RE: Low pressure air flow of vacuum pump

Oh, I totally forgot about the internal valves in the pump. I thought LittleInch and btrueblood were reffering to the valves connecting the tubes that force air to go through particular filters.

Contacting the people involved sounds like a great idea and I will definitely give it a try as soon as possible.

RE: Low pressure air flow of vacuum pump

The issue of minimum cracking pressure for the check valves wasn't brought up by me, but it is a good one. Good mechanical vacuum pumps don't have check valves, they use mechanically actuated valves.

I could envision a pump made from a stepper motor, drive screw, syringe, and two solenoid valves, with a suitable controller to drive it.

Whatever pump you choose, test it. Put it in a vacuum bell jar with a pipette (with a "bubble" of dyed vacuum oil in the near end), syringe or even a balloon attached to the outlet. Pump the chamber down to 10 mbar and then run the pump for a fixed period of time and observe the displacement of the syringe/balloon.

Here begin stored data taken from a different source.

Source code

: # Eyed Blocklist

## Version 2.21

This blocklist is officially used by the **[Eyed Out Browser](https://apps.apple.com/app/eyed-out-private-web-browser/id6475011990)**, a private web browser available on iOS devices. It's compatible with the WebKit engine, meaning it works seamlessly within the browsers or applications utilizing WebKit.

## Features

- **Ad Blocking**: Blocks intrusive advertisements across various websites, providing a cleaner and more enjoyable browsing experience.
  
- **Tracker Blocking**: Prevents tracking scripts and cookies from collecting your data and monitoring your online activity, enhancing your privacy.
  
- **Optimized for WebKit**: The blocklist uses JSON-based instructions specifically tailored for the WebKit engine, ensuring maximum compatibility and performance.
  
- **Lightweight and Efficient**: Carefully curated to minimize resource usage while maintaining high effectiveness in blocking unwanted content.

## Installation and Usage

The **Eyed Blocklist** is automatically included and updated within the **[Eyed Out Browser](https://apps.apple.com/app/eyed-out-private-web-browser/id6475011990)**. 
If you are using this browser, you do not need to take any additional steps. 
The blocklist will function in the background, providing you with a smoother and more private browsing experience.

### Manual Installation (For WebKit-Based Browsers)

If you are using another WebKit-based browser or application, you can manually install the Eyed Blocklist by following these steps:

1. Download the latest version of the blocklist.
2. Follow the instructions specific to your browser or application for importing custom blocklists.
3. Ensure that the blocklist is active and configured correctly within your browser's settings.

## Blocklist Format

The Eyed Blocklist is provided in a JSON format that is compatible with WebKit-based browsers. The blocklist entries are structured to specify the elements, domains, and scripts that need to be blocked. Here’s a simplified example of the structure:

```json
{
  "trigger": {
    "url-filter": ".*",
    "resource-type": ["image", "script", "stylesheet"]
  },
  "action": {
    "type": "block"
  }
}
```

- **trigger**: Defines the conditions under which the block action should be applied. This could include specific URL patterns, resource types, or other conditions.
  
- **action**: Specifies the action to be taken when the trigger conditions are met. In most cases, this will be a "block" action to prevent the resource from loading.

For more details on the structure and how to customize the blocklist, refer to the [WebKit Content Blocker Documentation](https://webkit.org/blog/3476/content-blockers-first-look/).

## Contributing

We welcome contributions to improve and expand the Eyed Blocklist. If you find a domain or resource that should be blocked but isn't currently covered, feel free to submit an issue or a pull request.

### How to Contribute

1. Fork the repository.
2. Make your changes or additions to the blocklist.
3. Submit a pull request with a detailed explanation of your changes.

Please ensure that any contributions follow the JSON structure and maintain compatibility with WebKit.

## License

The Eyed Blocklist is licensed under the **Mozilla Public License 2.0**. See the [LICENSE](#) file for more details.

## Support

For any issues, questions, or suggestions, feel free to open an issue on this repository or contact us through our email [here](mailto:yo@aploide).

RE: Low pressure air flow of vacuum pump

Oh, and I like your second cited source much better. Note the amount of time and care they took not just devising a decontamination procedure, but actually testing that procedure, and including a control sample on the craft. And achieved a rather important result - that in spite of such effort, they had a clear indication that the craft itself was a source of contamination of the experiment.

RE: Low pressure air flow of vacuum pump

You need to use a pump design that does not use internal valves to operate. These would include vane and scroll-type pumps. Considering the the low pressure that you are operating at a small blower would work but I think you want something with a known flow rate. A blower would only create a differential pressure and the flow would depend on the resistance of your sampling system.